Another concern is, the dynamic method relies on a perfect (or production ready) run-time translation script. I believe can be tricky? The static method can tolerate some imperfection. We can run Makefile manually at first, fixing the imperfect translation by hands. Then deploy it automatically when it is ready.

I think may be the other argument makes sense. Once we get a static method working, it is not far away from the dynamic method. Would implementing the static one first help with the dynamic method? Would it be useful if we can implement it gradually?

@wsong83
To be honest, I am not familiar with web design either. I have consulted some experienced guys, they don't recommend the dynamic way, since node.js libraries is not for front-end, and we will need many workaround to just make it work.

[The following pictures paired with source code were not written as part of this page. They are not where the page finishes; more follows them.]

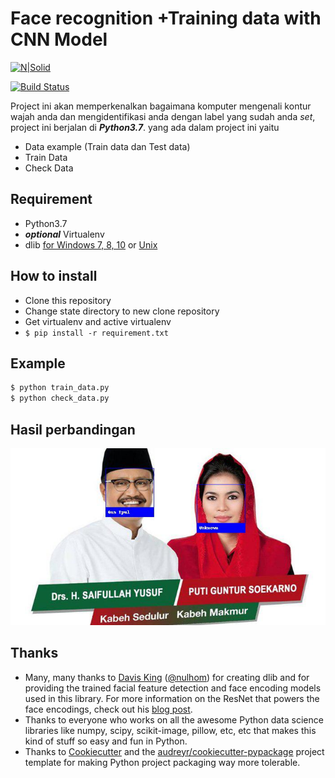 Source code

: # Face recognition +Training data with CNN Model

[![N|Solid](https://cldup.com/dTxpPi9lDf.thumb.png)](https://nodesource.com/products/nsolid)

[![Build Status](https://travis-ci.org/joemccann/dillinger.svg?branch=master)](https://travis-ci.org/joemccann/dillinger)

Project ini akan memperkenalkan bagaimana komputer mengenali kontur wajah anda dan mengidentifikasi anda dengan label yang sudah anda _set_, project ini berjalan di ***Python3.7***. yang ada dalam project ini yaitu
  - Data example (Train data dan Test data)
  - Train Data
  - Check Data

## Requirement
  - Python3.7
  - ***optional*** Virtualenv
  - dlib [for Windows 7, 8, 10](https://medium.com/@vinuvish/install-dlib-python-windows-77e9349e6cfc) or [Unix](https://gist.github.com/ageitgey/629d75c1baac34dfa5ca2a1928a7aeaf)

## How to install
- Clone this repository
- Change state directory to new clone repository
- Get virtualenv and active virtualenv
- ```$ pip install -r requirement.txt```

## Example
```sh
$ python train_data.py
$ python check_data.py
```

## Hasil perbandingan
![alt text](data_example/hasil.jpg "Hasil perbandingan")

## Thanks
* Many, many thanks to [Davis King](https://github.com/davisking) ([@nulhom](https://twitter.com/nulhom)) for creating dlib and for providing the trained facial feature detection and face encoding models used in this library. For more information on the ResNet that powers the face encodings, check out his [blog post](http://blog.dlib.net/2017/02/high-quality-face-recognition-with-deep.html).
* Thanks to everyone who works on all the awesome Python data science libraries like numpy, scipy, scikit-image, pillow, etc, etc that makes this kind of stuff so easy and fun in Python.
* Thanks to [Cookiecutter](https://github.com/audreyr/cookiecutter) and the [audreyr/cookiecutter-pypackage](https://github.com/audreyr/cookiecutter-pypackage) project template for making Python project packaging way more tolerable.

So, I think it is clear now that we may just do the static one, and wait and see if there are any front-end technology that is suitable for our future needs.

Thanks for all the attention and discussion. I'll make the patch recently, which should contain some minor addition to web site part and mostly the Makefile.

@NonerKao Thank you!

@wsong83 Thanks for your attention and feedback.

我先把這個關了,除非有天有需要或又有心力做自動繁體轉換。